T.G. Artyushina
G.V. Plekhanov Russian University of Economics (Moscow, Russia)
The quality of technical solutions applied in ship design and construction is substantially determined by the validity of viscous flow parameters, especially in the vicinity of thrusters. The influence of shapes on velocity, pressure and turbulence distribution can be assessed by physical experimentation. Along with undeniable advantages, physical modelling has a number of disadvantages: high labour input and cost, limited range of parameters variation (e.g. Reynolds numbers), difficulty in separating the influence of individual factors. Therefore, the development of mathematical models and numerical calculation schemes based on them is extremely relevant. Calculation of friction resistance and calculation of the velocity field in the vicinity of a vessel comes down to the calculation of its boundary layer and trace parameters. Current mathematical models with a planar representation, i.e. working with projections rather than real curves, do not give an accurate description. This has led to the need for a mathematical model that can address all of the required characteristics of a three-dimensional turbulent boundary layer. Both differential and integral methods are used to calculate three-dimensional boundary layers.
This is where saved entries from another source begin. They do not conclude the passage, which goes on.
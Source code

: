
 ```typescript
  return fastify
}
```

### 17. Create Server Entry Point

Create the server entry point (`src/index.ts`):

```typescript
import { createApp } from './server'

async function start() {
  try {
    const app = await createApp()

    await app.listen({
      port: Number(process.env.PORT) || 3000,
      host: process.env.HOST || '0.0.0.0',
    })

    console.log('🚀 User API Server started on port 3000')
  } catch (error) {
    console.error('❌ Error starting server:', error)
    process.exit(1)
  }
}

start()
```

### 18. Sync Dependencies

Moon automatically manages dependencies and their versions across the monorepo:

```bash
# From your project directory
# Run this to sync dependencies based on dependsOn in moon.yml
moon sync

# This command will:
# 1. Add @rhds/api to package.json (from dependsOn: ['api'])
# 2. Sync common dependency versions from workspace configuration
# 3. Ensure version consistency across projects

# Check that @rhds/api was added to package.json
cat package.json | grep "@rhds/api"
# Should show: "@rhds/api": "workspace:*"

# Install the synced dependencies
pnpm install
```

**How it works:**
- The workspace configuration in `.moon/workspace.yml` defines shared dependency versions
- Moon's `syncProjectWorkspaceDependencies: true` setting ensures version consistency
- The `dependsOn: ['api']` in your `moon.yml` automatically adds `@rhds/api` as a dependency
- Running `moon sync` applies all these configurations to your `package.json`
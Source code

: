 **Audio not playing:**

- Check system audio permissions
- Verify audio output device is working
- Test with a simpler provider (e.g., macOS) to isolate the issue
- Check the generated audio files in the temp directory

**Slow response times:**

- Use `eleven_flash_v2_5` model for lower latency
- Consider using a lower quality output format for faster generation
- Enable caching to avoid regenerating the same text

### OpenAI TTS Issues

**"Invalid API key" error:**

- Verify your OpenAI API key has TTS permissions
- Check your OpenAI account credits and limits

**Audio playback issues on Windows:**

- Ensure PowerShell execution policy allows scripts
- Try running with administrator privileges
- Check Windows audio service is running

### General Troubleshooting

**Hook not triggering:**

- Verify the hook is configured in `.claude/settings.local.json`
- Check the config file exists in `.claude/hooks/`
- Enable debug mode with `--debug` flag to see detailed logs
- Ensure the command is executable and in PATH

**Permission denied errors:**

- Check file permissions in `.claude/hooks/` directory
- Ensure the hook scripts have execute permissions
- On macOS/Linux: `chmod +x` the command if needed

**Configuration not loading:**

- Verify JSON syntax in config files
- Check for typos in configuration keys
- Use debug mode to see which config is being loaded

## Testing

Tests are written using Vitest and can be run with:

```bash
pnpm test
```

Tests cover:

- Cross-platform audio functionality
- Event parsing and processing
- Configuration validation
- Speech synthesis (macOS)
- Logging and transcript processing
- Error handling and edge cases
The model is capable of calculating the characteristics of the spatial boundary layer in the stern and the viscous wake, in the bow and in the middle of the vessel. The model is quite versatile: it has been successfully used both for computing the boundary layer characteristics in the bow and midship area by the integral method based on the thick boundary layer concept, and for computing the turbulent flow in the stern and viscous wake by the differential method based on the partial parabolic concept using the k-ε turbulence model. In this paper we will elaborate on the integral method calculation.
Artyushina T.G. Calculation of the three-dimensional turbulent boundary layer in the vessel’s bow and midship area by the integral method. Science Intensive Technologies. 2021. V. 22. № 5. P. 17−21. DOI: 10.18127/j19998465-202105-02 (in Russian)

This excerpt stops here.